On the bigger question, is there such a thing as being “too paranoid” – yes indeed there is. It’s called clinically paranoid or delusions – there’s a fine line between being just paranoid enough (well what people would call cautious) and being overdue for a diagnosis.
Cost/Benefit or Risk assessment is probably a part of it. A reality check could probably be in order, too. Cory Doctorow implies that he encrypts everything he has written since the early 80s – which I find strange, unless it is a matter of convenience rather than paranoia. I’m pretty sure I can dig up for instance a certain piece of “How will my loved ones break my password” easier than breaking his key…

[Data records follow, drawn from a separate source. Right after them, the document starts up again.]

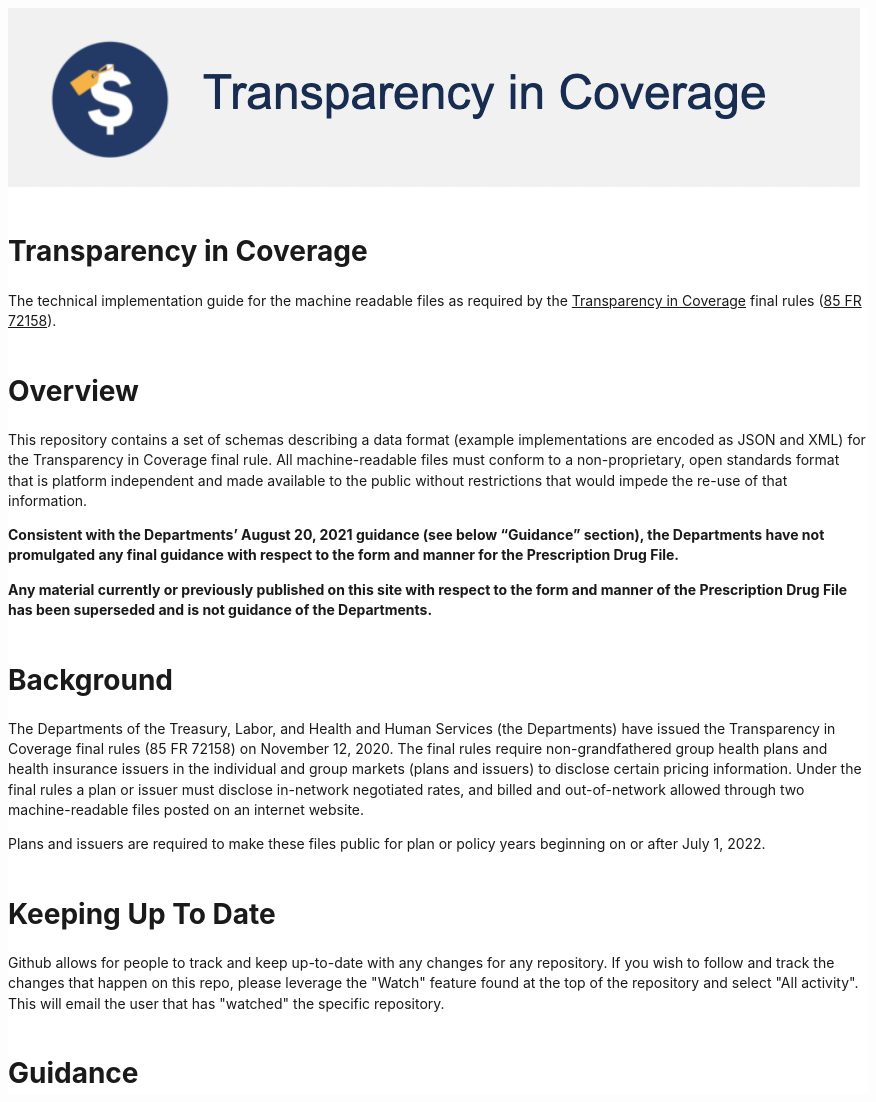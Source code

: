 [![CMS Transparency in Coverage](resources/images/TiC_banner.png?raw=true "Transparency in Coverage")](https://www.cms.gov/healthplan-price-transparency)

# Transparency in Coverage
The technical implementation guide for the machine readable files as required by the [Transparency in Coverage](https://www.federalregister.gov/documents/2019/11/27/2019-25011/transparency-in-coverag) final rules ([85 FR 72158](https://www.govinfo.gov/app/details/FR-2020-11-12/2020-24591)).

Overview
========

This repository contains a set of schemas describing a data format (example implementations are encoded as JSON and XML) for the Transparency in Coverage final rule.
All machine-readable files must conform to a non-proprietary, open standards format that is platform independent and made available to the public without restrictions that would impede the re-use of that information.

**Consistent with the Departments’ August 20, 2021 guidance (see below “Guidance” section), the Departments have not promulgated any final guidance with respect to the form and manner for the Prescription Drug File.**

**Any material currently or previously published on this site with respect to the form and manner of the Prescription Drug File has been superseded and is not guidance of the Departments.**

Background
==========

The Departments of the Treasury, Labor, and Health and Human Services (the Departments) have issued the Transparency in Coverage final rules (85 FR 72158) on November 12, 2020. The final rules require non-grandfathered group health plans and health insurance issuers in the individual and group markets (plans and issuers) to disclose certain pricing information. Under the final rules a plan or issuer must disclose in-network negotiated rates, and billed and out-of-network allowed through two machine-readable files posted on an internet website.

Plans and issuers are required to make these files public for plan or policy years beginning on or after July 1, 2022.

Keeping Up To Date
==================

Github allows for people to track and keep up-to-date with any changes for any repository. If you wish to follow and track the changes that happen on this repo, please leverage the "Watch" feature found at the top of the repository and select "All activity". This will email the user that has "watched" the specific repository.

Guidance
========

@andy: Cory Doctorow said, on twitter, that he encrypts the whole drive. So I’d say it’s a matter of convenience rather than paranoia ;)
andy: Sorry, I was a bit unspecific here. I know someone who accidentally overwrote his LVM on an encrypted hard disk. Sure, it is (very, very) stupid to NOT have backups, but still, you can see here how much data you can lose by just overwriting a bit of your hard disk by accident…
I don’t think this represents excessive paranoia, but I do think it seems pointless to wonder about what happens to your data after you die. It all gets lost; who cares? Anything of value to others should live somewhere other than your personal machines, and anything else doesn’t matter anymore.
Dear Runa
Just in case I might perish before you get home, I want you to know this.
I wrote down all my passphrases and my personal indenficiation numbers on the last page of my cookbook. The key to your apartment is on my keychain in my purple purse. And please don’t let my parents play “Eg ser at du er trøtt” by Bjørn Eidsvåg at my funeral.